Next I decided to return to the Bridget Jones series so I returned to Bridget Jones: The Edge of Reason by Helen Fielding (see the first in the series reviewed here). Written in the same diary style as the first and again covering a year, this looks at Bridget’s on again off again romance with Mark Darcy. Normally on again off agains irritate me, but it kind of works in this case, I think because the on again off agains don’t happen too terribly often and are more reflective of things each of them have to work on rather than entirely stupid misunderstandings. I also must say this was much better than the movie. The kind of loathed Thailand interlude comes across much better in the book and makes way more sense.
(4 out of 5 stars, buy it)
(source: purchased)

At the same time as I was reading this I was finishing up my audiobook, the second in the Fredrika Bergman and Alex Recht mystery series – Silenced by Kristina Ohlsson (see the first in the series reviewed here). This isn’t necessarily a series you need to read in order. It surrounds a police investigative team in Sweden and each book regards a different case. The investigator’s personal lives are present but just barely and aren’t the focus of the book. This entry in the series looks at the mysterious death of a pastor and his wife. The story is intertwined with the immigrant/refugee crisis in Europe. While I thought the audio narrator was again phenomenal, I couldn’t get as into this mystery as into the first one. I thought it verged a bit too far into preachy mode as opposed to just telling a story. But that said I’m sure I’ll return for the third entry in the series because the mystery telling is just so different from a lot of the American mysteries. It keeps me on my toes.
(4 out of 5 stars, buy it)
(source: Audible)

I jumped right back into another chick lit with the next book in the Bridget Jones series – Bridget Jones: Mad About the Boy. It is not a spoiler to tell you this as you discover it in the very first chapter: Mark Darcy dies tragically young so this book surrounds Bridget as a widow with two children. This is clearly a dichotomizing choice. Some readers are fine with it and others aren’t. I’ve never been that into Mark Darcy so I didn’t mind he was gone but I am married and I hated having the idea of losing a partner so young all unexpectedly up in my face in what was supposed to be a relaxing read. Do I think Fielding did a good job telling the story she chose to tell? Yes. Do I think widows deserve to be represented in literature and given a happy ending? Yes. Do I wish I’d known this in advance before picking it up? Absolutely.
(3 out of 5 stars, buy it)
(source: purchased)

I changed pace a bit next by picking up the next book in the Demon Slayer urban fantasy series I adore – Night of the Living Demon Slayer by Angie Fox (see the first in the series reviewed here). Lizzie gets called to go undercover in New Orleans to stop the rise of an evil voodoo church (not to be confused with good voodoo). This was a great entry in the series that delivered exactly what I’ve come to expect. Entertaining and unexpected action sequences, real peril, unique bad guys, and a strong monogamous relationship at the center of it all.
(4 out of 5 stars, buy it)
(source: purchased)

Finally I read the contemporary chick lit Skipping a Beat by Sarah Pekkanen. Julia and Michael fought hard to get out of their hardscrabble West Virginia life and now are millionaires living in D.C. But when Michael survives an unexpected heart attack his priorities start to change. Can their marriage survive his change of heart? I was expecting something very different from this book about priorities and marriage and what really matters in life. What I got was….much more fantastical than I had imagined. I could have handled that if it had just taken the final leap into truly over the top but it toed the edge so much that it landed in ho-hum.
(3 out of 5 stars, buy it)
(source: purchased)

My total for the month of November 2017:

  • 6 books
    • 6 fiction; 0 nonfiction
    • 6 female authors; 0 male authors
    • 5 ebooks; 0 print books; 1 audiobook

If you found this helpful, please consider tipping me on ko-fi, checking out my digital items available in my ko-fi shop, buying one of my publications, or using one of my referral/coupon codesThank you for your support!

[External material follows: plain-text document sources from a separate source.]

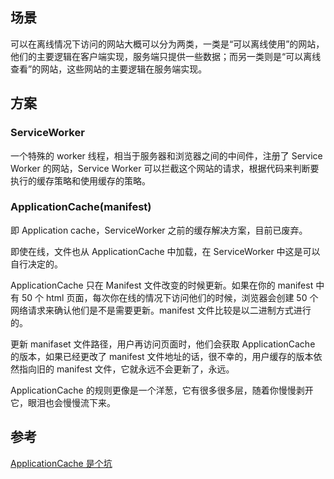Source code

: ## 场景

可以在离线情况下访问的网站大概可以分为两类，一类是“可以离线使用”的网站，他们的主要逻辑在客户端实现，服务端只提供一些数据；而另一类则是“可以离线查看”的网站，这些网站的主要逻辑在服务端实现。

## 方案

### ServiceWorker

一个特殊的 worker 线程，相当于服务器和浏览器之间的中间件，注册了 Service Worker 的网站，Service Worker 可以拦截这个网站的请求，根据代码来判断要执行的缓存策略和使用缓存的策略。

### ApplicationCache(manifest)

即 Application cache，ServiceWorker 之前的缓存解决方案，目前已废弃。

即使在线，文件也从 ApplicationCache 中加载，在 ServiceWorker 中这是可以自行决定的。

ApplicationCache 只在 Manifest 文件改变的时候更新。如果在你的 manifest 中有 50 个 html 页面，每次你在线的情况下访问他们的时候，浏览器会创建 50 个网络请求来确认他们是不是需要更新。manifest 文件比较是以二进制方式进行的。

更新 manifaset 文件路径，用户再访问页面时，他们会获取 ApplicationCache 的版本，如果已经更改了 manifest 文件地址的话，很不幸的，用户缓存的版本依然指向旧的 manifest 文件，它就永远不会更新了，永远。

ApplicationCache 的规则更像是一个洋葱，它有很多很多层，随着你慢慢剥开它，眼泪也会慢慢流下来。

## 参考
[ApplicationCache 是个坑](http://zoomzhao.github.io/2012/11/11/application-cache-is-a-douchebag/)
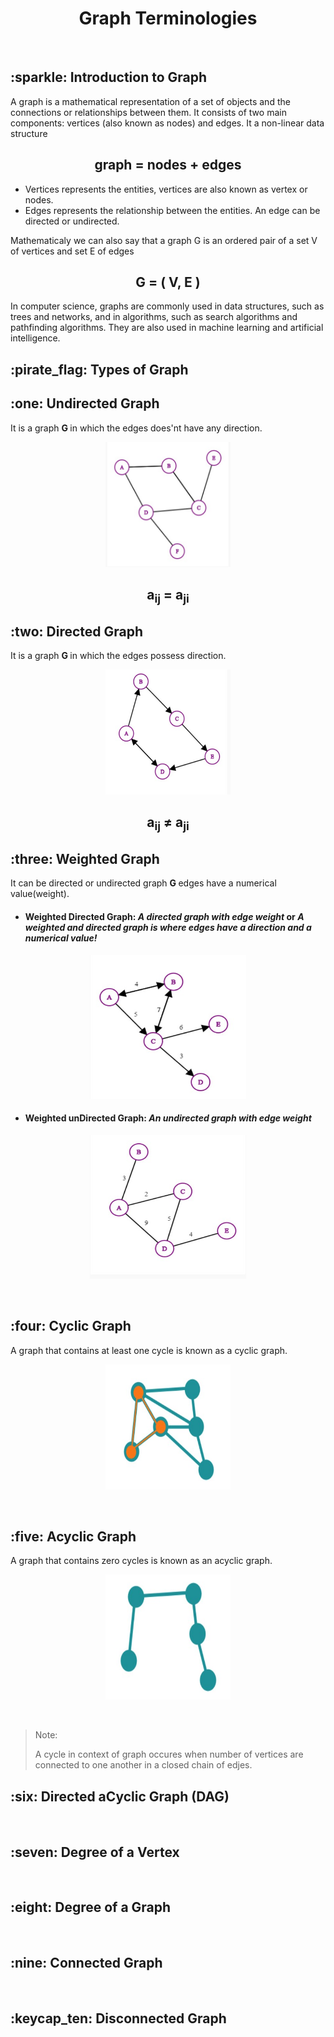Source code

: <h1 align="center"> Graph Terminologies</h1>
<br>

<h2> :sparkle: Introduction to Graph </h2>
<p> A graph is a mathematical representation of a set of objects and the connections or relationships between them. It consists of two main components: vertices (also known as nodes) and edges. It a non-linear data structure <p>
<h2 align="center">graph = nodes + edges</h2>

- Vertices represents the entities, vertices are also known as vertex or nodes.
- Edges represents the relationship between the entities. An edge can be directed or undirected. 

<p> Mathematicaly we can also say that a graph G is an ordered pair of a set V of vertices and set E of edges <p>
<h2 align="center"> G = ( V, E ) </h2>
<p> In computer science, graphs are commonly used in data structures, such as trees and networks, and in algorithms, such as search algorithms and pathfinding algorithms. They are also used in machine learning and artificial intelligence.</p>
<h2>:pirate_flag: Types of Graph </h2>

<h2>:one: Undirected Graph </h2>
<p> It is a graph <b> G </b> in which the edges does'nt have any direction.<br></p>
<p align="center">
<img src="/graph/undirected.jpg" alt="Undirected graph" style="height: 200px; width:200px;"/>
</p>
<h2 align="center">a<sub>ij</sub> = a<sub>ji</sub>
<br>
  
<h2>:two: Directed Graph </h2>
<p> It is a graph <b> G </b> in which the edges possess direction.<br></p>
<p align="center">
<img src="/graph/directed.jpg" alt="Directed graph" style="height: 200px; width:200px;"/>
</p>
<h2 align="center">a<sub>ij</sub> ≠ a<sub>ji</sub>
<br>
  
<h2>:three: Weighted Graph </h2>
<p> It can be directed or undirected  graph <b> G </b>edges have a numerical value(weight).</p>
  
  - <h4>Weighted Directed Graph: <em>A directed graph with edge weight</em> or <em>A weighted and directed graph is where edges have a direction and a numerical value!</em></h4>
<p align="center">
<img src="/graph/wdg.jpg" alt="Directed graph" style="height: 230px; width:250px;"/>
</p>
  
  - <h4>Weighted unDirected Graph: <em>An undirected graph with edge weight</em></h4>
<p align="center">
<img src="/graph/wudg.jpg" alt="Directed graph" style="height: 230px; width:250px;"/>
</p>
<br>
 
<h2>:four: Cyclic Graph </h2>
<p>A graph that contains at least one cycle is known as a cyclic graph.</p>
<p align="center">
<img src="/graph/cyclic.jpg" alt="Directed graph" style="height: 200px; width:200px;"/>
</p>
<br>

<h2>:five: Acyclic Graph </h2>
<p>A graph that contains zero cycles is known as an acyclic graph.</p>
<p align="center">
<img src="/graph/acyclic.jpg" alt="Directed graph" style="height: 200px; width:200px;"/>
</p>
<br>
  
> Note:
> <p> A cycle in context of graph occures when number of vertices are connected to one another in a closed chain of edjes.<p>
  
<h2>:six: Directed aCyclic Graph (DAG) </h2>
<br>

<h2>:seven: Degree of a Vertex</h2>
<br>

<h2>:eight: Degree of a Graph </h2>
<br>

<h2>:nine: Connected Graph </h2>
<br>

<h2>:keycap_ten: Disconnected Graph </h2>
<br>
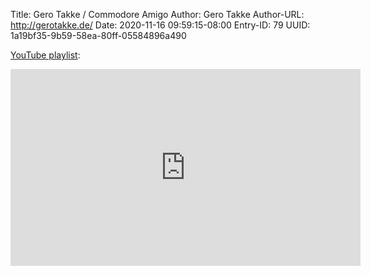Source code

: Title: Gero Takke / Commodore Amigo
Author: Gero Takke
Author-URL: http://gerotakke.de/
Date: 2020-11-16 09:59:15-08:00
Entry-ID: 79
UUID: 1a19bf35-9b59-58ea-80ff-05584896a490

[YouTube playlist](https://www.youtube.com/playlist?list=PLXwJEk7hkqgdLX4PeBL9xAZ8V0CevVC3g):

<iframe width="560" height="315" src="https://www.youtube.com/embed/videoseries?list=PLXwJEk7hkqgdLX4PeBL9xAZ8V0CevVC3g" frameborder="0" allow="accelerometer; autoplay; clipboard-write; encrypted-media; gyroscope; picture-in-picture" allowfullscreen></iframe>
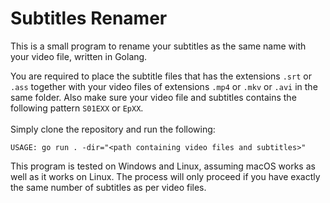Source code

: # Subtitles Renamer

This is a small program to rename your subtitles as the same name with your video file, written in Golang.

You are required to place the subtitle files that has the extensions `.srt` or `.ass` together with your video files of extensions `.mp4` or `.mkv` or `.avi` in the same folder.
Also make sure your video file and subtitles contains the following pattern `S01EXX` or `EpXX`.
<br/><br/>
Simply clone the repository and run the following:

    USAGE: go run . -dir="<path containing video files and subtitles>"

This program is tested on Windows and Linux, assuming macOS works as well as it works on Linux. 
The process will only proceed if you have exactly the same number of subtitles as per video files.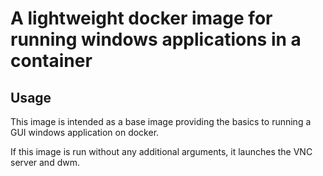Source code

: # A lightweight docker image for running windows applications in a container

## Usage
This image is intended as a base image providing the basics to running a GUI windows application on docker.

If this image is run without any additional arguments, it launches the VNC server and dwm.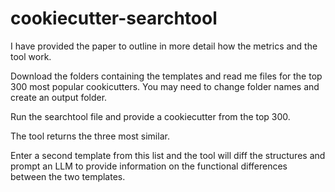 # cookiecutter-searchtool

I have provided the paper to outline in more detail how the metrics and the tool work.

Download the folders containing the templates and read me files for the top 300 most popular cookicutters.
You may need to change folder names and create an output folder.

Run the searchtool file and provide a cookiecutter from the top 300.

The tool returns the three most similar.

Enter a second template from this list and the tool will diff the structures and prompt an LLM to provide information on the functional differences between the two templates.
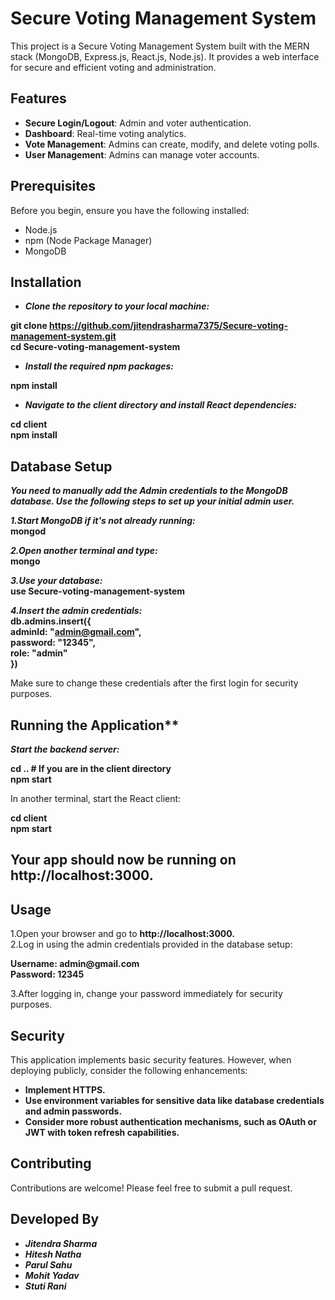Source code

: # Secure Voting Management System

This project is a Secure Voting Management System built with the MERN stack (MongoDB, Express.js, React.js, Node.js). It provides a web interface for secure and efficient voting and administration.

## Features

- **Secure Login/Logout**: Admin and voter authentication.
- **Dashboard**: Real-time voting analytics.
- **Vote Management**: Admins can create, modify, and delete voting polls.
- **User Management**: Admins can manage voter accounts.

## Prerequisites

Before you begin, ensure you have the following installed:
- Node.js
- npm (Node Package Manager)
- MongoDB

## Installation

- __*Clone the repository to your local machine:*__

__git clone https://github.com/jitendrasharma7375/Secure-voting-management-system.git__ <br>
__cd Secure-voting-management-system__ <br>

- __*Install the required npm packages:*__ <br>

__npm install__ 

- __*Navigate to the client directory and install React dependencies:*__

__cd client__   
__npm install__

## Database Setup

__*You need to manually add the Admin credentials to the MongoDB database. Use the following steps to set up your initial admin user.*__

__*1.Start MongoDB if it's not already running:*__  
  __mongod__  
  
__*2.Open another terminal and type:*__  
  __mongo__  
  
__*3.Use your database:*__  
__use Secure-voting-management-system__   

__*4.Insert the admin credentials:*__  
**db.admins.insert({  
     adminId: "admin@gmail.com",  
     password: "12345",  
     role: "admin"  
 })**   
 
Make sure to change these credentials after the first login for security purposes.

## Running the Application**

__*Start the backend server:*__

 __cd ..  # If you are in the client directory__  
 __npm start__

In another terminal, start the React client:

__cd client__  
__npm start__

## Your app should now be running on http://localhost:3000.

## Usage
1.Open your browser and go to **http://localhost:3000.**  
2.Log in using the admin credentials provided in the database setup:  

__Username: admin@gmail.com__  
__Password: 12345__

3.After logging in, change your password immediately for security purposes.

## Security

This application implements basic security features. However, when deploying publicly, consider the following enhancements:

- __Implement HTTPS.__  
- __Use environment variables for sensitive data like database credentials and admin passwords.__  
- __Consider more robust authentication mechanisms, such as OAuth or JWT with token refresh capabilities.__  


## Contributing
Contributions are welcome! Please feel free to submit a pull request.

## Developed By
- __*Jitendra Sharma*__
- __*Hitesh Natha*__
- __*Parul Sahu*__
- __*Mohit Yadav*__
- __*Stuti Rani*__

2017’s Accepted Review Copies!

January 12, 2017 Leave a comment

2017's Accepted Review Copies!

Here on Opinions of a Wolf, I accept submissions of review copies via a form between February and December.  The books I accept will then be reviewed the following year.  So, the books accepted for review here in 2017 were submitted in 2016.  You can view more about my review process here.  You may view the accepted review copies post for 20142015, and 2016 by clicking on the years.  I view the submissions I receive as my own mini-bookstore of indie books. I browse the shelves and pick up however many spark my interest.

This year there were 60 submissions, and I accepted 2 books. This means books featured on this post only had a 3% chance of being accepted.

I actively pursue submissions from women and GLBTQA authors, as well as books with GLBTQA content.

Before getting to the accepted books, I like to show the demographics of books submitted to me. This helps those submitting this year for review in 2018 see what I had an overload of and where they might stand a better chance of getting accepted. It also allows for a lot of transparency of my review acceptance process.

screen-shot-2017-01-07-at-1-44-54-pm

Although there are still fewer women authors submitting to me than men, the proportion of women is up from last year’s 38.7%. I would really like it if this could hit at least 50/50 next year. Of the two books I accepted, one is by a woman author.

2017's Accepted Review Copies!

This went way down from last year’s 24.2%. I would very much appreciate any help getting the word out to LGBTQA authors that I’m actively seeking their submissions. Of the two books I accepted, one is by a GLBTQA author.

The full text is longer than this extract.